Mon mari disparaissait часто en déplacements. Il partait pendant des semaines, parfois sans même prévenir. L’appartement baignait dans un silence lourd, et seules ses interdictions sèches résonnaient sans cesse dans ma tête. L’une d’elles — ne jamais appeler de techniciens, surtout pour le climatiseur, et ne pas essayer de le réparer moi-même. À toutes mes questions, il répondait la même chose : « N’y touche pas. Je le réparerai moi-même. »
Quand Viktor est reparti, le SUV argenté a tourné au coin — et pour la première fois j’ai ressenti un soulagement.
Mais soudain le climatiseur a grincé, a claqué et est définitivement tombé en panne. Pour la cinquième fois cette semaine. Mon mari le réparait sans cesse, et le climatiseur tombait sans cesse en panne.
Il a fait très chaud dans la pièce. Les enfants étaient couchés par terre — mollement, somnolents, leurs visages luisants.
J’ai appelé Viktor. Il n’a pas décroché tout de suite. En fond, on entendait des voix, des rires de femme… et des voix d’enfant.

— Le climatiseur est encore en panne, j’appelle un technicien, tu ne sais pas le réparer — ai-je dit.
— Essaie seulement ! — a crié sa voix, sèche. — Aucun technicien. Aucune personne dans la maison. Je te l’ai dit !
La ligne s’est interrompue comme si, volontairement, il avait coupé le téléphone.
Je suis restée une minute, puis j’ai ouvert l’application et appelé un réparateur. Une heure plus tard, un homme a sonné à la porte avec une valise d’outils.
Il a inspecté l’unité, a posé une échelle, est monté et a soigneusement enlevé le capot du climatiseur.
Et son expression a changé. Son regard est devenu dur, tendu. Comme s’il avait vu quelque chose qu’il n’aurait pas dû voir.
— Madame, quelqu’un a déjà réparé cette climatisation ? — a-t-il demandé.
— Oui, mon mari. À plusieurs reprises. Elle tombe en panne presque tous les jours — ai-je répondu.

— Où sont vos enfants ? — a-t-il demandé doucement, mais d’un ton sec.
— Dans la cuisine… Il y a un problème ?
Il a sorti de sa valise un masque respiratoire, l’a mis, comme pour se préparer à un travail dangereux, et seulement après il m’a de nouveau regardée. Ses yeux montraient la panique.
— Prenez tout de suite vos enfants et sortez de cette maison. Maintenant. Vite…

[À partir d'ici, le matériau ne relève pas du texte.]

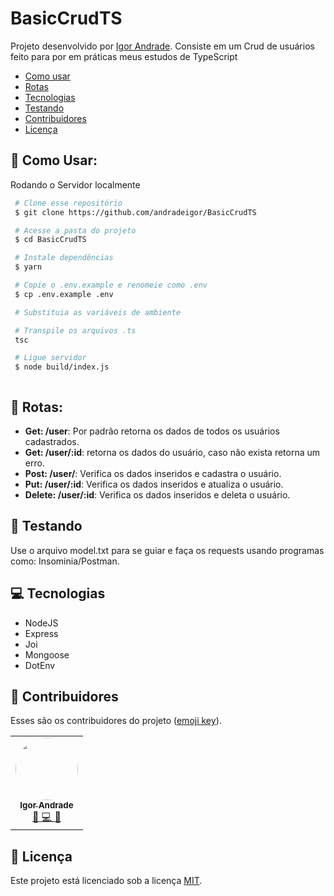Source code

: # BasicCrudTS

Projeto desenvolvido por [Igor Andrade](https://github.com/andradeigor). Consiste em um Crud de usuários feito para por em práticas meus estudos de TypeScript

- [Como usar](#como-usar)
- [Rotas](#rotas)
- [Tecnologias](#tecnologias)
- [Testando](#testando)
- [Contribuidores](#contribuidores)
- [Licença](#licença)

## 🤖 Como Usar:

Rodando o Servidor localmente

```bash
 # Clone esse repositório
 $ git clone https://github.com/andradeigor/BasicCrudTS

 # Acesse a pasta do projeto
 $ cd BasicCrudTS

 # Instale dependências
 $ yarn

 # Copie o .env.example e renomeie como .env
 $ cp .env.example .env

 # Substituia as variáveis de ambiente

 # Transpile os arquivos .ts
 tsc

 # Ligue servidor
 $ node build/index.js



```

## 📜 Rotas:

- **Get: /user**: Por padrão retorna os dados de todos os usuários cadastrados.
- **Get: /user/:id**: retorna os dados do usuário, caso não exista retorna um erro.
- **Post: /user/**: Verifica os dados inseridos e cadastra o usuário.
- **Put: /user/:id**: Verifica os dados inseridos e atualiza o usuário.
- **Delete: /user/:id**: Verifica os dados inseridos e deleta o usuário.

## 🚧 Testando

Use o arquivo model.txt para se guiar e faça os requests usando programas como: Insominia/Postman.

## 💻 Tecnologias

- NodeJS
- Express
- Joi
- Mongoose
- DotEnv

## 👥 Contribuidores

Esses são os contribuidores do projeto (<a href="https://allcontributors.org/docs/en/emoji-key">emoji key</a>).

<table>
  <tr>
    <td align="center"><a href="https://github.com/andradeigor"><img style="border-radius: 50%;" src="https://avatars.githubusercontent.com/u/21049910?v=4" width="100px;" alt=""/><br /><sub><b>Igor Andrade</b></sub></a><br /><a href="https://github.com/andradeigor/DiscordBotUFRJ/commits?author=andradeigor" title="Igor Andrade">🤔 💻 🚧</a></td>
  </tr>
</table>

## 📖 Licença

Este projeto está licenciado sob a licença <a href="https://choosealicense.com/licenses/mit/">MIT</a>.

Je n’arrivais plus à respirer.
— Qu’est-ce que vous avez trouvé ?
Il a retiré d’une étagère supérieure du climatiseur un petit bloc plat, tout couvert de poussière. Au début j’ai cru que c’était un filtre. Mais on voyait à l’intérieur de minuscules diodes. Une petite lentille. Des soudures. Une antenne.
— Ce n’est pas une pièce de climatisation, — a-t-il dit. — C’est une caméra. De bonne qualité. Enregistrement 24 heures sur 24, et elle envoie les données sur un support distant.

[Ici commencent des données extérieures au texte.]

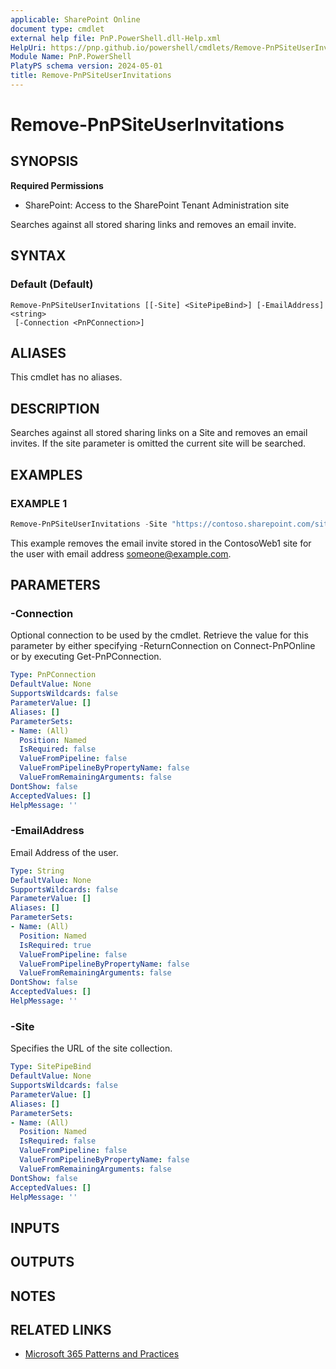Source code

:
 ```yaml
---
applicable: SharePoint Online
document type: cmdlet
external help file: PnP.PowerShell.dll-Help.xml
HelpUri: https://pnp.github.io/powershell/cmdlets/Remove-PnPSiteUserInvitations.html
Module Name: PnP.PowerShell
PlatyPS schema version: 2024-05-01
title: Remove-PnPSiteUserInvitations
---
```


# Remove-PnPSiteUserInvitations

## SYNOPSIS

**Required Permissions**

* SharePoint: Access to the SharePoint Tenant Administration site

Searches against all stored sharing links and removes an email invite.

## SYNTAX

### Default (Default)

```
Remove-PnPSiteUserInvitations [[-Site] <SitePipeBind>] [-EmailAddress] <string>
 [-Connection <PnPConnection>]
```

## ALIASES

This cmdlet has no aliases.

## DESCRIPTION

Searches against all stored sharing links on a Site and removes an email invites. If the site parameter is omitted the current site will be searched.

## EXAMPLES

### EXAMPLE 1

```powershell
Remove-PnPSiteUserInvitations -Site "https://contoso.sharepoint.com/sites/ContosoWeb1/" -EmailAddress someone@example.com
```

This example removes the email invite stored in the ContosoWeb1 site for the user with email address someone@example.com.

## PARAMETERS

### -Connection

Optional connection to be used by the cmdlet. Retrieve the value for this parameter by either specifying -ReturnConnection on Connect-PnPOnline or by executing Get-PnPConnection.

```yaml
Type: PnPConnection
DefaultValue: None
SupportsWildcards: false
ParameterValue: []
Aliases: []
ParameterSets:
- Name: (All)
  Position: Named
  IsRequired: false
  ValueFromPipeline: false
  ValueFromPipelineByPropertyName: false
  ValueFromRemainingArguments: false
DontShow: false
AcceptedValues: []
HelpMessage: ''
```

### -EmailAddress

Email Address of the user.

```yaml
Type: String
DefaultValue: None
SupportsWildcards: false
ParameterValue: []
Aliases: []
ParameterSets:
- Name: (All)
  Position: Named
  IsRequired: true
  ValueFromPipeline: false
  ValueFromPipelineByPropertyName: false
  ValueFromRemainingArguments: false
DontShow: false
AcceptedValues: []
HelpMessage: ''
```

### -Site

Specifies the URL of the site collection.

```yaml
Type: SitePipeBind
DefaultValue: None
SupportsWildcards: false
ParameterValue: []
Aliases: []
ParameterSets:
- Name: (All)
  Position: Named
  IsRequired: false
  ValueFromPipeline: false
  ValueFromPipelineByPropertyName: false
  ValueFromRemainingArguments: false
DontShow: false
AcceptedValues: []
HelpMessage: ''
```

## INPUTS

## OUTPUTS

## NOTES

## RELATED LINKS

- [Microsoft 365 Patterns and Practices](https://aka.ms/m365pnp)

J’ai senti mes mains se refroidir.
— Vous voulez dire… qu’on nous espionnait ?
— Depuis longtemps, — a répondu le technicien. — Et professionnellement.
Je suis restée debout, incapable d’inspirer. Des bouts de pensées tournaient dans ma tête : ses longues « déplacements », les accès de jalousie soudains, ces questions étranges sur qui venait chez moi le jour. Et le fait qu’il interdisait de toucher le climatiseur, comme si c’était sacré.

Le technicien a mis la caméra dans un sachet.
— Il faut penser à la suite. Mais laisser ça dans l’appartement sans rien faire, c’est impossible.
Quand il est parti, je suis restée longtemps assise à la cuisine, les enfants tout contre moi.
Ce n’est qu’alors que j’ai compris définitivement que ses « déplacements » n’étaient qu’un prétexte. Il vivait chez une autre femme, il me trompait — et il me surveillait. Il me suspectait de ce qu’il faisait lui-même.